03 / The Engineering Solution
Implementation & Architectural Approach
Developed an integrated Python pipeline using MNE-Python for EEG preprocessing, custom TensorFlow models for multi-class cognitive state classification, and a Streamlit-based dashboard for interactive signal inspection. The architecture supports both offline analysis and online streaming modes for real-time BCI applications.
04 / Technical Architecture Flow
MNE-Python EEG Pipeline
Reads raw EEG/EMG streams, applies ICA-based artifact rejection, bandpass filters (delta through gamma), and extracts spectral power features per epoch.
CNN-LSTM Hybrid Classifier
Temporal CNN extracts local spatial patterns from electrode grids; LSTM captures sequential dependencies across epochs for cognitive state prediction.
Streamlit Research Dashboard
Real-time topographic maps, waveform browsers, confusion matrices, and Grad-CAM activation overlays for model interpretability.
05 / Key Project Features
Artifact-Free Preprocessing
ICA decomposition automatically identifies and removes eye-blink and muscle artifacts from raw EEG recordings with configurable thresholds.

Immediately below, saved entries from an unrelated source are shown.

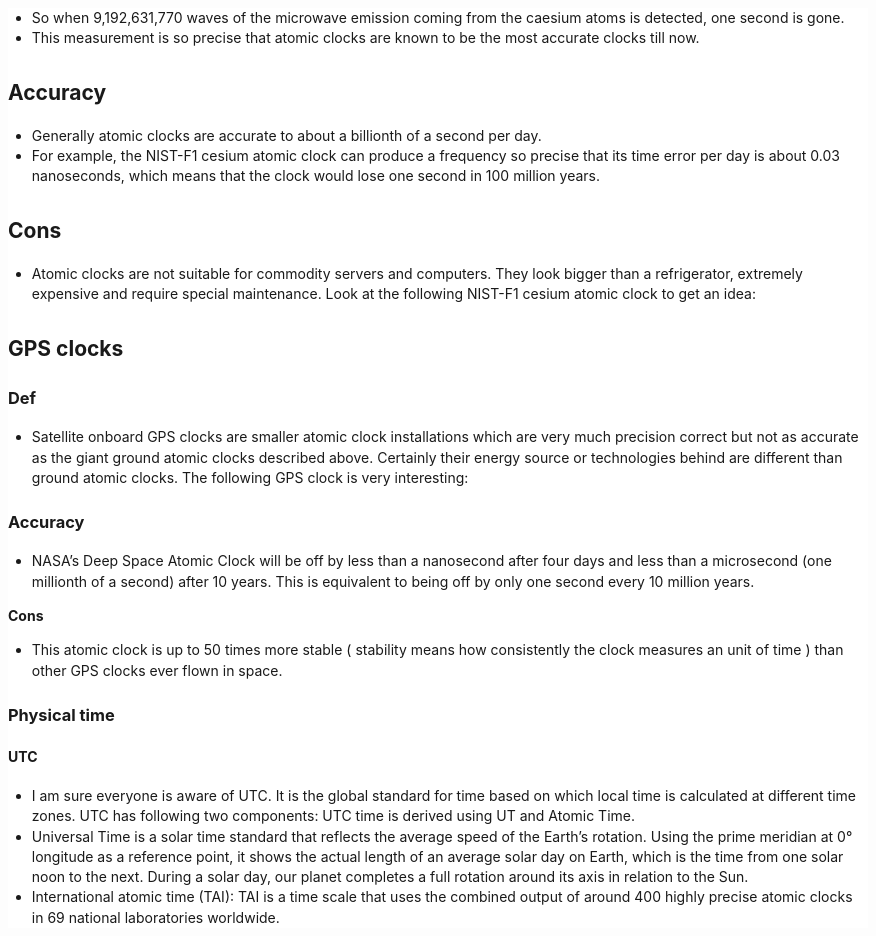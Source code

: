 * So when 9,192,631,770 waves of the microwave emission coming from the caesium atoms is detected, one second is gone.
* This measurement is so precise that atomic clocks are known to be the most accurate clocks till now.

## Accuracy

* Generally atomic clocks are accurate to about a billionth of a second per day.
* For example, the NIST-F1 cesium atomic clock can produce a frequency so precise that its time error per day is about 0.03 nanoseconds, which means that the clock would lose one second in 100 million years.

## Cons

* Atomic clocks are not suitable for commodity servers and computers. They look bigger than a refrigerator, extremely expensive and require special maintenance. Look at the following NIST-F1 cesium atomic clock to get an idea:

## GPS clocks

### Def

* Satellite onboard GPS clocks are smaller atomic clock installations which are very much precision correct but not as accurate as the giant ground atomic clocks described above. Certainly their energy source or technologies behind are different than ground atomic clocks. The following GPS clock is very interesting:

### Accuracy

* NASA’s Deep Space Atomic Clock will be off by less than a nanosecond after four days and less than a microsecond (one millionth of a second) after 10 years. This is equivalent to being off by only one second every 10 million years.

**Cons**

* This atomic clock is up to 50 times more stable ( stability means how consistently the clock measures an unit of time ) than other GPS clocks ever flown in space.

### Physical time

#### UTC

* I am sure everyone is aware of UTC. It is the global standard for time based on which local time is calculated at different time zones. UTC has following two components: UTC time is derived using UT and Atomic Time.
* Universal Time is a solar time standard that reflects the average speed of the Earth’s rotation. Using the prime meridian at 0° longitude as a reference point, it shows the actual length of an average solar day on Earth, which is the time from one solar noon to the next. During a solar day, our planet completes a full rotation around its axis in relation to the Sun.
* International atomic time (TAI): TAI is a time scale that uses the combined output of around 400 highly precise atomic clocks in 69 national laboratories worldwide.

Multi-Class Cognitive Classification
Classifies mental states (focus, relaxation, motor imagery, fatigue) with 87% accuracy across a 4-class paradigm.
Real-time Streaming Mode
Processes live LSL (Lab Streaming Layer) data streams for closed-loop feedback applications at 250Hz sample rates.
06 / Engineering Challenges & Mitigations
EEG signals are highly non-stationary, causing trained models to degrade rapidly when used across different recording sessions.
Implemented domain adaptation using alignment techniques that normalize session-specific covariance shifts before inference, improving cross-session accuracy by 23%.
Real-time inference latency exceeded the 50ms threshold required for responsive BCI feedback.
Quantized the LSTM layers to INT8 precision with TensorFlow Lite, achieving 12ms inference latency on CPU without accuracy loss.
07 / Technical & Personal Learnings
Developed deep expertise in computational neuroscience, EEG signal characteristics, and frequency-domain feature engineering for time-series classification.
Mastered TensorFlow model optimization techniques including quantization, pruning, and TFLite deployment for edge inference.